Far from the watery walls of Rapture, Infinite takes place high in the clouds, in a floating cityscape called Columbia. Founded by a single man - Zachary Comstock - the city is a bustling setting unlike anything we've previously seen from the series. As Booker DeWitt, you take to the skyward state in search of a young woman named Elizabeth. Precious few details are offered upfront, but it's clear from the start that finding and rescuing the imprisoned damsel will allow you to skirt an unspecified debt.

The story is at once original and enthralling, and the twists and turns that it throws at you are beyond mind-bending. Many games struggle to even piece together a coherent narrative, but Infinite weaves a tale so complex, yet gripping, that it may sour you on other titles for many days to come. It is, without a doubt, one of the most carefully crafted videogame narratives of all time, and you'll want to embark on an immediate replay as soon as the credits roll.

Comstock fancies himself a prophet, and this mindset has rubbed off on the majority of Columbia's inhabitants as well. Your quest quickly puts you on the wrong side of both Comstock and the city's security forces, and before you know it you're blasting foes with both firearms and supernatural abilities called "vigors" - akin to the plasmids from the first two BioShock titles. As always, combining the vigors with well-timed physical attacks makes for a fantastic one-two punch, and besting a squad of bad guys by yourself is immensely satisfying.

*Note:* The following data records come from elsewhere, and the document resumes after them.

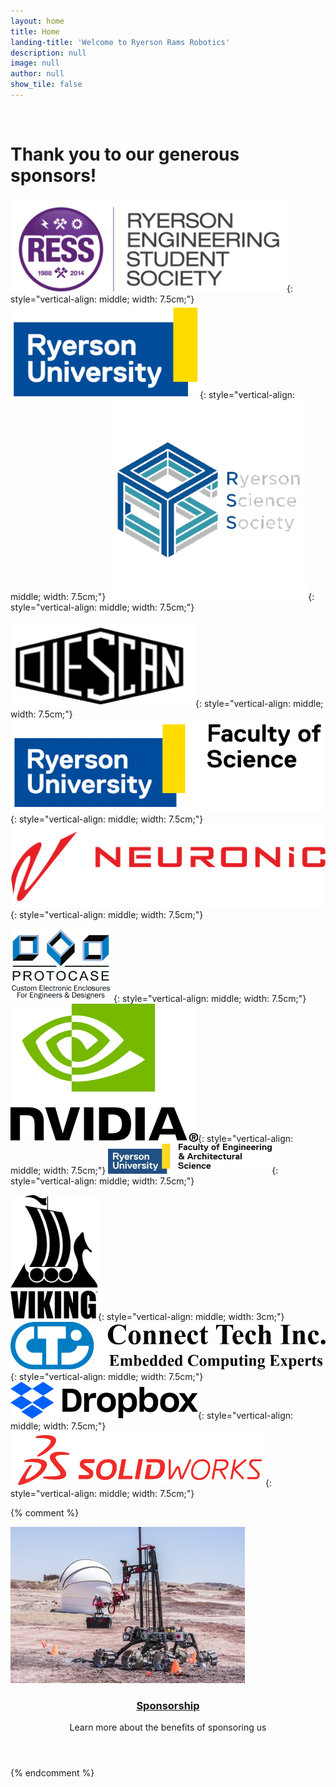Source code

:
 ```yaml
---
layout: home
title: Home
landing-title: 'Welcome to Ryerson Rams Robotics'
description: null
image: null
author: null
show_tile: false
---
```

<br />
<h1>Thank you to our generous sponsors!</h1>

![RESS](assets/images/sponsors/ress_logo.png){: style="vertical-align: middle; width: 7.5cm;"}    ![Ryerson](assets/images/sponsors/ru_logo.png){: style="vertical-align: middle; width: 7.5cm;"}   ![RSS](assets/images/sponsors/rss_logo.png){: style="vertical-align: middle; width: 7.5cm;"}

![Diescan](assets/images/sponsors/diescan_logo.png){: style="vertical-align: middle; width: 7.5cm;"}    ![FOS](assets/images/sponsors/fos_logo.png){: style="vertical-align: middle; width: 7.5cm;"}    ![NeuronicWorks](assets/images/sponsors/neuronicworks_logo.svg){: style="vertical-align: middle; width: 7.5cm;"}

![Protocase](assets/images/sponsors/protocase_logo.png){: style="vertical-align: middle; width: 7.5cm;"}    ![Nvidia](assets/images/sponsors/nvidia_logo.png){: style="vertical-align: middle; width: 7.5cm;"}   ![FEAS](assets/images/sponsors/feas_logo.png){: style="vertical-align: middle; width: 7.5cm;"}

![Viking](assets/images/sponsors/viking_logo.png){: style="vertical-align: middle; width: 3cm;"}    ![Connect Tech](assets/images/sponsors/cti_logo.png){: style="vertical-align: middle; width: 7.5cm;"}   ![Dropbox](assets/images/sponsors/dropbox_logo.png){: style="vertical-align: middle; width: 7.5cm;"}   ![SolidWorks](assets/images/sponsors/SOLIDWORKS.png){: style="vertical-align: middle; width: 7.5cm;"}

{% comment %}
<section class="tiles">
    <article style="width: 100%;">
        <span class="image">
            <img src="assets/images/sponsors/sponsorshipbanner.png" alt="" />
        </span>
        <header class="major" style="">
            <h3><a href="sponsorship.html" class="link">Sponsorship</a></h3>
            <p>Learn more about the benefits of sponsoring us</p>
        </header>
    </article>
</section>
{% endcomment %}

You'll have plenty of opportunities to try out both new guns and pseudo-superpowers throughout your journey, and while you may run low on offensive weapons from time to time, scavenging the battlefield will almost always turn up plenty of ammo and salt - the material required to use vigors.

Like plasmids, the vigors vary in their usefulness and can be used either in a purely offensive manner or set up with defense in mind, buying you a few precious seconds when enemies close on your position. Also aiding you in your fight is the inclusion of wearable gear - four different slots in total - that can be used to complement your play style. This gear is usually found in out-of-the-way places, so exploration is encouraged. The addition of gear adds a welcome layer of depth to building Booker to your liking, and the experimentation it allows is extremely enjoyable.

On your journey, you'll be led through Columbia's seedy underbelly which is rife with racism, cult mentality, and a population that idolizes government officials as religious figureheads. The racist leanings of certain groups in particular are bound to ruffle some feathers, but in a game that shows the pitfalls of following a certain ideology through to its bitter end, broaching the topic of racial inequality draws a fitting, if unsettling parallel to our own world history.

You'll navigate Columbia either on foot or via elevated tracks that connect parts of the floating city to one another. Using a handheld contraption called a Skyhook, you can deftly maneuver the sweeping metal rails to cover vast amounts of ground very quickly, or even utilize them during combat by quickly changing positions or attacking your foes from above. This mechanic works absolutely fantastically, and particularly tough battles are made much easier if you're willing to put your Skyhook skills to the test.